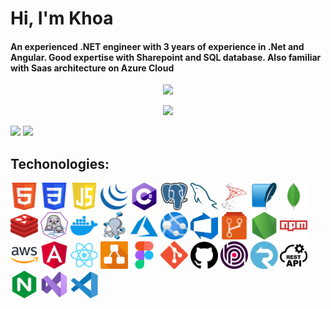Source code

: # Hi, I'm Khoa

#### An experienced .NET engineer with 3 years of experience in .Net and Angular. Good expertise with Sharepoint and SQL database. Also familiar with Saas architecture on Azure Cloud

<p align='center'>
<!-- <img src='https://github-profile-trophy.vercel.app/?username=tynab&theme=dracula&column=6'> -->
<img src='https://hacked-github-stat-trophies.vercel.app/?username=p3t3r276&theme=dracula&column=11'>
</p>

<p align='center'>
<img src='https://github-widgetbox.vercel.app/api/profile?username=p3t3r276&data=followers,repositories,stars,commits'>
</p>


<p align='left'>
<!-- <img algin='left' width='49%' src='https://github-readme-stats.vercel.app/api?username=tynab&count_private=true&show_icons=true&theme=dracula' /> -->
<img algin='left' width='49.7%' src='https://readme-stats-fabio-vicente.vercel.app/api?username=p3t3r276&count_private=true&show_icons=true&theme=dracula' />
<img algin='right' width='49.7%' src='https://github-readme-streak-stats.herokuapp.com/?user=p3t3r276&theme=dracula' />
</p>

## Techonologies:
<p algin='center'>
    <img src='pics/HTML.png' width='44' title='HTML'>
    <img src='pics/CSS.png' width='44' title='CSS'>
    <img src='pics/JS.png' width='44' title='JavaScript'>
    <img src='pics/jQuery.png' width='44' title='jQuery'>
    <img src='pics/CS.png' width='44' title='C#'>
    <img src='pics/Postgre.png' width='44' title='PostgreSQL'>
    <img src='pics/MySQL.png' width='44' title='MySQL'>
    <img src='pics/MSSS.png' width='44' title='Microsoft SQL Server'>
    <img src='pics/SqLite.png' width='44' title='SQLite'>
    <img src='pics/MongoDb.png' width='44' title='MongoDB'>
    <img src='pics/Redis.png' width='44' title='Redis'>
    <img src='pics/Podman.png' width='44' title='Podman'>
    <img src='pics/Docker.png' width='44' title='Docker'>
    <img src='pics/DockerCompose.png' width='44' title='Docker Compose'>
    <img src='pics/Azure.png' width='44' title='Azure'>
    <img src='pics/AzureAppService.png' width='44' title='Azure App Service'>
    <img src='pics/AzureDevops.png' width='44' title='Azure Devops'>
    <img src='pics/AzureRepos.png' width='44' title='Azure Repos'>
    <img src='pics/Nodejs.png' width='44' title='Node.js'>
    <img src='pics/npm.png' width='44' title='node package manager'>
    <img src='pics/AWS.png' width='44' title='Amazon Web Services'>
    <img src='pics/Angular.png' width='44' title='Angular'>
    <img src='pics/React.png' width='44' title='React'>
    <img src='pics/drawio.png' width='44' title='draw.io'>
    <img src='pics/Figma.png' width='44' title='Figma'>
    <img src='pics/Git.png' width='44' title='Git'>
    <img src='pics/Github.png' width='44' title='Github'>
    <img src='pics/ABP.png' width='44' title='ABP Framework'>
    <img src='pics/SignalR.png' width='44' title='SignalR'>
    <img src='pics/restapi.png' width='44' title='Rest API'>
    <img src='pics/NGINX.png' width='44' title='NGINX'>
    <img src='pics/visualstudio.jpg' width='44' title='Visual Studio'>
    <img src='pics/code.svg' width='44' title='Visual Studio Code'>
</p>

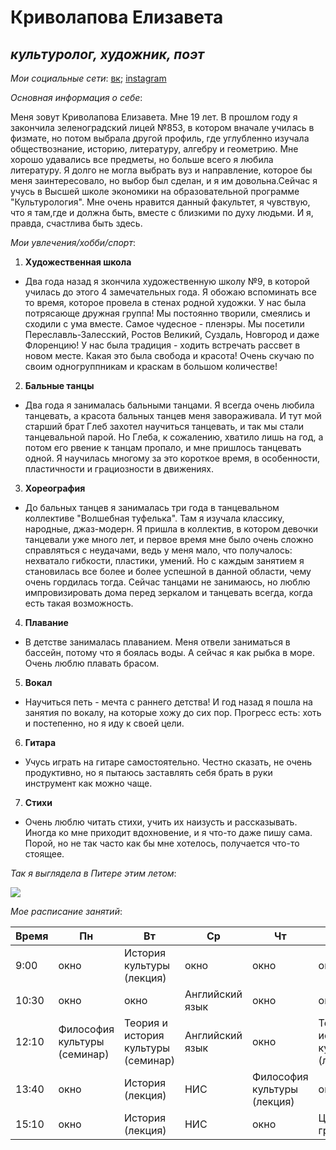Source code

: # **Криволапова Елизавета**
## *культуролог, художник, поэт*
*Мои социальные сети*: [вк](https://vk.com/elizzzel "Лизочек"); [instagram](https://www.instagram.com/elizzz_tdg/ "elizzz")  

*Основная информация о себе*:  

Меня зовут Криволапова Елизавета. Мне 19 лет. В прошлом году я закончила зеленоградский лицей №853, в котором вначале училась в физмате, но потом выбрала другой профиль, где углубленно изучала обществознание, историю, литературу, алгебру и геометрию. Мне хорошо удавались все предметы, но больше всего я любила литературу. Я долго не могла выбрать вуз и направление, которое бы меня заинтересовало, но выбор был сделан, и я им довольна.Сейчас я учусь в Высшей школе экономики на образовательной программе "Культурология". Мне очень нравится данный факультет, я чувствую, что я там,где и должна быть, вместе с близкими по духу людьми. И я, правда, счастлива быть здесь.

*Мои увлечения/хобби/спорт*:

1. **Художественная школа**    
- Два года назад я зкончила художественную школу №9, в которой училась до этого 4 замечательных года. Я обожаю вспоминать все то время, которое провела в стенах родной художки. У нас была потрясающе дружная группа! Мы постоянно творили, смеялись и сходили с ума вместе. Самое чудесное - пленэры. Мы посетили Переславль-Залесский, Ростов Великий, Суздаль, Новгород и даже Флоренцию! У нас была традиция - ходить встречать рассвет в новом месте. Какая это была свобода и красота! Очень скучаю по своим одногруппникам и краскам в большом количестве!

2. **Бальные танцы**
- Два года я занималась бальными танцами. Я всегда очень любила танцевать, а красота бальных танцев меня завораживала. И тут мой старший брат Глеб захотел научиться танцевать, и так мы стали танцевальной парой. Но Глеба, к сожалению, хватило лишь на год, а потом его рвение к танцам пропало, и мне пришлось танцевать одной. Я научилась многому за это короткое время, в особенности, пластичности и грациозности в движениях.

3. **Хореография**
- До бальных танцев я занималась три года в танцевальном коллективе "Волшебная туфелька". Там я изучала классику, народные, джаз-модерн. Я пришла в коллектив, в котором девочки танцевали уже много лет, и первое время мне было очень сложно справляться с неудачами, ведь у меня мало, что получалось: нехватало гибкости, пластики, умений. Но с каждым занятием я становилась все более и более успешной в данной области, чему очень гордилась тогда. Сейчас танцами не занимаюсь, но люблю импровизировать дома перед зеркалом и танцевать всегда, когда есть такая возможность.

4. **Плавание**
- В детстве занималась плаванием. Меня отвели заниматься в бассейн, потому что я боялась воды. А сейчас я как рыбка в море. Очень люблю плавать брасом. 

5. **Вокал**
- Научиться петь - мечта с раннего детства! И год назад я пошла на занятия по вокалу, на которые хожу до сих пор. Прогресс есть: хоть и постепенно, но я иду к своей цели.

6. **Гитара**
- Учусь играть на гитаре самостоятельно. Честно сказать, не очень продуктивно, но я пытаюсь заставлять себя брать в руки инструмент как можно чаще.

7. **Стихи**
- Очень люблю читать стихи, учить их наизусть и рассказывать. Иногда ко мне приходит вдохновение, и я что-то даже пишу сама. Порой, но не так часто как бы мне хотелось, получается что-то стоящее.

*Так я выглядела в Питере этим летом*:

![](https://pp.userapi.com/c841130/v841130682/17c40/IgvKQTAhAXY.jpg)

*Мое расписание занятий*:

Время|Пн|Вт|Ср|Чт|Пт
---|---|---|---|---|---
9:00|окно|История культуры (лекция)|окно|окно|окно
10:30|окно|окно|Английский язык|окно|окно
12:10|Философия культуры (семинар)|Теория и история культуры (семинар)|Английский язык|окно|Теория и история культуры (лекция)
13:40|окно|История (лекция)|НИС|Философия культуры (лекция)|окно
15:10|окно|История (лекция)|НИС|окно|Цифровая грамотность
----
Problem description.
Filter the listing above so that only lines holding the word "dracula" remain, and report those lines.

Output for this exercise.
<!-- <img src='https://github-profile-trophy.vercel.app/?username=tynab&theme=dracula&column=6'> -->
<img src='https://hacked-github-stat-trophies.vercel.app/?username=p3t3r276&theme=dracula&column=11'>
<!-- <img algin='left' width='49%' src='https://github-readme-stats.vercel.app/api?username=tynab&count_private=true&show_icons=true&theme=dracula' /> -->
<img algin='left' width='49.7%' src='https://readme-stats-fabio-vicente.vercel.app/api?username=p3t3r276&count_private=true&show_icons=true&theme=dracula' />
<img algin='right' width='49.7%' src='https://github-readme-streak-stats.herokuapp.com/?user=p3t3r276&theme=dracula' />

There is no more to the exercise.